Essential Duties and Responsibilities:
  1. Ensure that the global QMS is maintained to comply with the most current applicable FDA, ISO and other international regulations.  Provide training to relevant personnel as required.
  2. Lead, manage and develop a staff of Managers and Supervisors, which may include Specialists and Coordinators.
  3. Develop, implement and manage an integrated global risk management program.
  4. Coordinate and lead external regulatory inspections.
  5. Coordinate and support all QMS Management Review activities.
  6. Manage the product complaint process, adverse event reporting and related systems.
  7. Manage the NCR/CAPA process and related systems.
  8. Coordinate and manage the product field action process.
Education and Experience:
Bachelor’s degree required, preferably in an Engineering or Science discipline.  Minimum of ten years related experience required in a medical device or similar regulated environment, with a minimum of five years of related quality management experience.
Knowledge and Skill Requirements/Specialized Courses and/or Training:
  • Must have a strong CAPA background
  • Strong working knowledge of FDA Quality System Regulation, ISO 13485 and applicable international regulations. 

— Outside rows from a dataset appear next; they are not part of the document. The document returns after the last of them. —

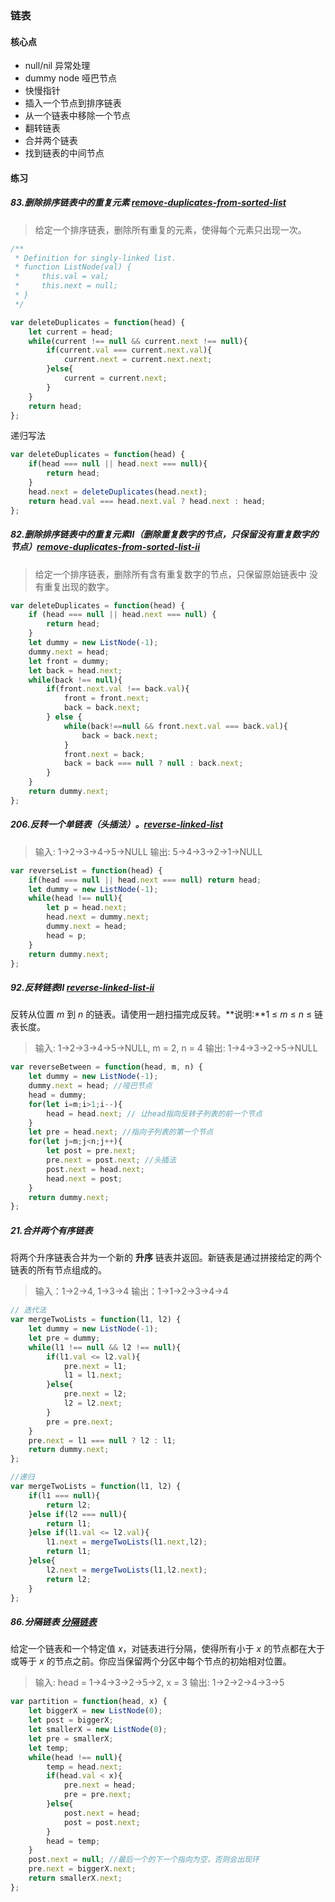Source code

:### 链表

#### 核心点

- null/nil 异常处理
- dummy node 哑巴节点
- 快慢指针
- 插入一个节点到排序链表
- 从一个链表中移除一个节点
- 翻转链表
- 合并两个链表
- 找到链表的中间节点

#### 练习

##### 83.删除排序链表中的重复元素 [remove-duplicates-from-sorted-list](https://leetcode-cn.com/problems/remove-duplicates-from-sorted-list/)

> 给定一个排序链表，删除所有重复的元素，使得每个元素只出现一次。

```js
/**
 * Definition for singly-linked list.
 * function ListNode(val) {
 *     this.val = val;
 *     this.next = null;
 * }
 */

var deleteDuplicates = function(head) {
    let current = head;
    while(current !== null && current.next !== null){
        if(current.val === current.next.val){
            current.next = current.next.next;
        }else{
            current = current.next;
        }
    }
    return head;
};
```

递归写法

```js
var deleteDuplicates = function(head) {
    if(head === null || head.next === null){
        return head;
    }
    head.next = deleteDuplicates(head.next);
    return head.val === head.next.val ? head.next : head;
};
```

##### 82.删除排序链表中的重复元素Ⅱ（删除重复数字的节点，只保留没有重复数字的节点）[remove-duplicates-from-sorted-list-ii](https://leetcode-cn.com/problems/remove-duplicates-from-sorted-list-ii/)

> 给定一个排序链表，删除所有含有重复数字的节点，只保留原始链表中  没有重复出现的数字。

```js
var deleteDuplicates = function(head) {
    if (head === null || head.next === null) {
        return head;
    }
    let dummy = new ListNode(-1);
    dummy.next = head;
    let front = dummy;
    let back = head.next;
    while(back !== null){
        if(front.next.val !== back.val){
            front = front.next;
            back = back.next;
        } else {
            while(back!==null && front.next.val === back.val){
                back = back.next;
            }
            front.next = back;
            back = back === null ? null : back.next;
        }    
    }
    return dummy.next;
};
```

##### 206.反转一个单链表（头插法）。[reverse-linked-list](https://leetcode-cn.com/problems/reverse-linked-list/)

> 输入: 1->2->3->4->5->NULL
> 输出: 5->4->3->2->1->NULL

```js
var reverseList = function(head) {
    if(head === null || head.next === null) return head;
    let dummy = new ListNode(-1);
    while(head !== null){
        let p = head.next;
        head.next = dummy.next;
        dummy.next = head;
        head = p;
    }
    return dummy.next;
};
```

##### 92.反转链表Ⅱ [reverse-linked-list-ii](https://leetcode-cn.com/problems/reverse-linked-list-ii/)

反转从位置 *m* 到 *n* 的链表。请使用一趟扫描完成反转。**说明:**1 ≤ *m* ≤ *n* ≤ 链表长度。

> 输入: 1->2->3->4->5->NULL, m = 2, n = 4
> 输出: 1->4->3->2->5->NULL

```js
var reverseBetween = function(head, m, n) {
    let dummy = new ListNode(-1);
    dummy.next = head; //哑巴节点
    head = dummy;
    for(let i=m;i>1;i--){
        head = head.next; // 让head指向反转子列表的前一个节点
    }
    let pre = head.next; //指向子列表的第一个节点
    for(let j=m;j<n;j++){
        let post = pre.next; 
        pre.next = post.next; //头插法
        post.next = head.next;
        head.next = post;
    }
    return dummy.next;
};
```

##### 21.合并两个有序链表 

将两个升序链表合并为一个新的 **升序** 链表并返回。新链表是通过拼接给定的两个链表的所有节点组成的。 

> 输入：1->2->4, 1->3->4
> 输出：1->1->2->3->4->4

```js
// 迭代法
var mergeTwoLists = function(l1, l2) {
    let dummy = new ListNode(-1);
    let pre = dummy;
    while(l1 !== null && l2 !== null){
        if(l1.val <= l2.val){
            pre.next = l1;
            l1 = l1.next;
        }else{
            pre.next = l2;
            l2 = l2.next;
        }
        pre = pre.next;
    }
    pre.next = l1 === null ? l2 : l1;
    return dummy.next;
};
```

```js
//递归
var mergeTwoLists = function(l1, l2) {
    if(l1 === null){
        return l2;
    }else if(l2 === null){
        return l1;
    }else if(l1.val <= l2.val){
        l1.next = mergeTwoLists(l1.next,l2);
        return l1;
    }else{
        l2.next = mergeTwoLists(l1,l2.next);
        return l2;
    }
};
```

##### 86.分隔链表 [分隔链表](https://leetcode-cn.com/problems/partition-list/) 

给定一个链表和一个特定值 *x*，对链表进行分隔，使得所有小于 *x* 的节点都在大于或等于 *x* 的节点之前。你应当保留两个分区中每个节点的初始相对位置。

> 输入: head = 1->4->3->2->5->2, x = 3
> 输出: 1->2->2->4->3->5

```js
var partition = function(head, x) {
    let biggerX = new ListNode(0);
    let post = biggerX;
    let smallerX = new ListNode(0);
    let pre = smallerX;
    let temp;
    while(head !== null){
        temp = head.next;
        if(head.val < x){
            pre.next = head;
            pre = pre.next;
        }else{
            post.next = head;
            post = post.next;
        }
        head = temp;
    }
    post.next = null; //最后一个的下一个指向为空，否则会出现环
    pre.next = biggerX.next;
    return smallerX.next;
};
```

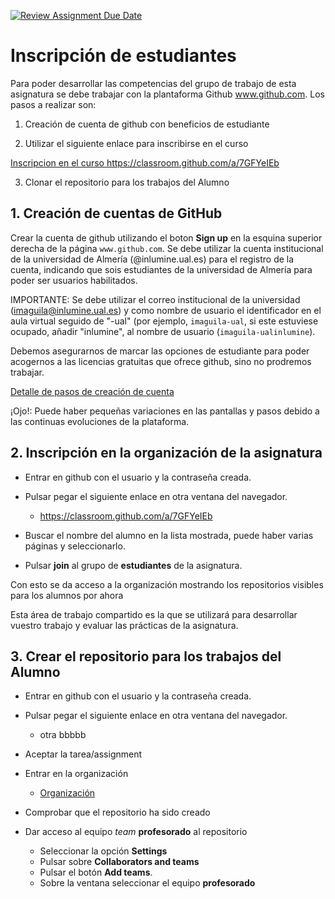 [![Review Assignment Due Date](https://classroom.github.com/assets/deadline-readme-button-24ddc0f5d75046c5622901739e7c5dd533143b0c8e959d652212380cedb1ea36.svg)](https://classroom.github.com/a/7GFYeIEb)

# Inscripción de estudiantes


Para poder desarrollar las competencias del grupo de trabajo de esta asignatura se debe trabajar con la plantaforma  Github www.github.com. Los pasos a realizar son:

1. Creación de  cuenta de github con beneficios de estudiante 

2. Utilizar el siguiente enlace para inscribirse en el curso

[Inscripcion en el curso https://classroom.github.com/a/7GFYeIEb ](https://classroom.github.com/a/7GFYeIEb)

3. Clonar el repositorio para los trabajos del Alumno

## 1. Creación de cuentas de GitHub

Crear la cuenta de github utilizando el boton **Sign up** en la esquina superior derecha de la página ```www.github.com```. Se debe utilizar la cuenta institucional de la universidad de Almería (@inlumine.ual.es) para el registro de la cuenta, indicando que sois estudiantes de la universidad de Almería para poder ser usuarios habilitados.

IMPORTANTE: Se debe utilizar el correo institucional de la universidad (imaguila@inlumine.ual.es) y como nombre de usuario el identificador en el aula virtual seguido de "-ual" (por ejemplo, ```imaguila-ual```, si este estuviese ocupado, añadir "inlumine", al nombre de usuario (```imaguila-ualinlumine```).

Debemos asegurarnos de marcar las opciones de estudiante para poder acogernos a las licencias gratuitas que ofrece github, sino no prodremos trabajar.

[Detalle de pasos de creación de cuenta](creacioncuenta.md)

¡Ojo!: Puede haber pequeñas variaciones en las pantallas y pasos debido a las continuas evoluciones de la plataforma. 

## 2. Inscripción en la organización de la asignatura

- Entrar en github con el usuario y la contraseña creada.

- Pulsar pegar el siguiente enlace en otra ventana del navegador.

  -    [https://classroom.github.com/a/7GFYeIEb ](https://classroom.github.com/a/7GFYeIEb)

- Buscar el nombre del alumno en la lista mostrada, puede haber varias páginas y seleccionarlo.
- Pulsar **join** al grupo de **estudiantes** de la asignatura.

Con esto se  da acceso a la organización mostrando los repositorios visibles para los alumnos por ahora


Esta área de trabajo compartido es la que se utilizará para desarrollar vuestro trabajo y evaluar las prácticas de la asignatura.



## 3. Crear  el repositorio para los trabajos del Alumno

- Entrar en github con el usuario y la contraseña creada.

- Pulsar pegar el siguiente enlace en otra ventana del navegador.

    -  otra bbbbb

- Aceptar la tarea/assignment
- Entrar en la organización

    - [Organización](https://github.com/orgs/Programacion-44101107-2023-24/)


- Comprobar que el repositorio ha sido creado
- Dar acceso al equipo  *team* **profesorado** al repositorio

  - Seleccionar la opción **Settings**
  - Pulsar sobre **Collaborators and teams**
  - Pulsar el botón **Add teams**. 
  - Sobre la ventana seleccionar el equipo **profesorado**


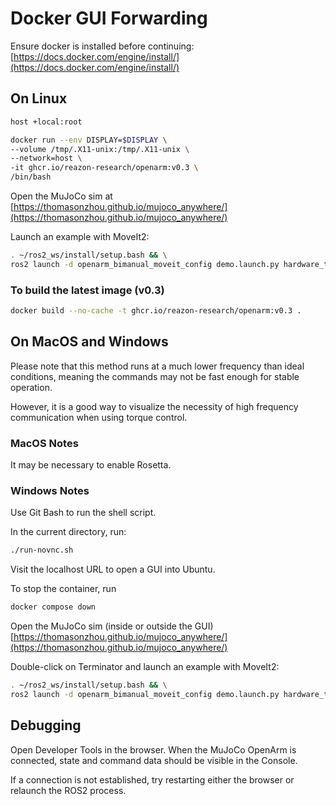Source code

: # Docker GUI Forwarding

Ensure docker is installed before continuing: [https://docs.docker.com/engine/install/](https://docs.docker.com/engine/install/)

## On Linux
```sh
host +local:root
```

```sh
docker run --env DISPLAY=$DISPLAY \
--volume /tmp/.X11-unix:/tmp/.X11-unix \
--network=host \
-it ghcr.io/reazon-research/openarm:v0.3 \
/bin/bash
```

Open the MuJoCo sim at
[https://thomasonzhou.github.io/mujoco_anywhere/](https://thomasonzhou.github.io/mujoco_anywhere/)

Launch an example with MoveIt2:
```sh
. ~/ros2_ws/install/setup.bash && \
ros2 launch -d openarm_bimanual_moveit_config demo.launch.py hardware_type:=sim
```

### To build the latest image (v0.3)
```sh
docker build --no-cache -t ghcr.io/reazon-research/openarm:v0.3 .
```

## On MacOS and Windows

Please note that this method runs at a much lower frequency than ideal conditions, meaning the commands may not be fast enough for stable operation. 

However, it is a good way to visualize the necessity of high frequency communication when using torque control.

### MacOS Notes

It may be necessary to enable Rosetta.

### Windows Notes

Use Git Bash to run the shell script.

In the current directory, run:
```sh
./run-novnc.sh
```

Visit the localhost URL to open a GUI into Ubuntu.

To stop the container, run 
```sh
docker compose down
```


Open the MuJoCo sim (inside or outside the GUI)
[https://thomasonzhou.github.io/mujoco_anywhere/](https://thomasonzhou.github.io/mujoco_anywhere/)


Double-click on Terminator and launch an example with MoveIt2:
```sh
. ~/ros2_ws/install/setup.bash && \
ros2 launch -d openarm_bimanual_moveit_config demo.launch.py hardware_type:=sim
```

## Debugging

Open Developer Tools in the browser. When the MuJoCo OpenArm is connected, state and command data should be visible in the Console.

If a connection is not established, try restarting either the browser or relaunch the ROS2 process.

  • Meets deadlines consistently.
  • Strong problem-solving skills, initiative and motivation for improvements.
  • Good project management skills.
  • Strict attention to detail.
  • Excellent communication skills are essential. 
    Machine, Tools, and/or Equipment Skills:
    Proficiency in the use of PC and programs, particularly Excel, Word (or equivalents if changed by the Company), PowerPoint, SAP or similar business software.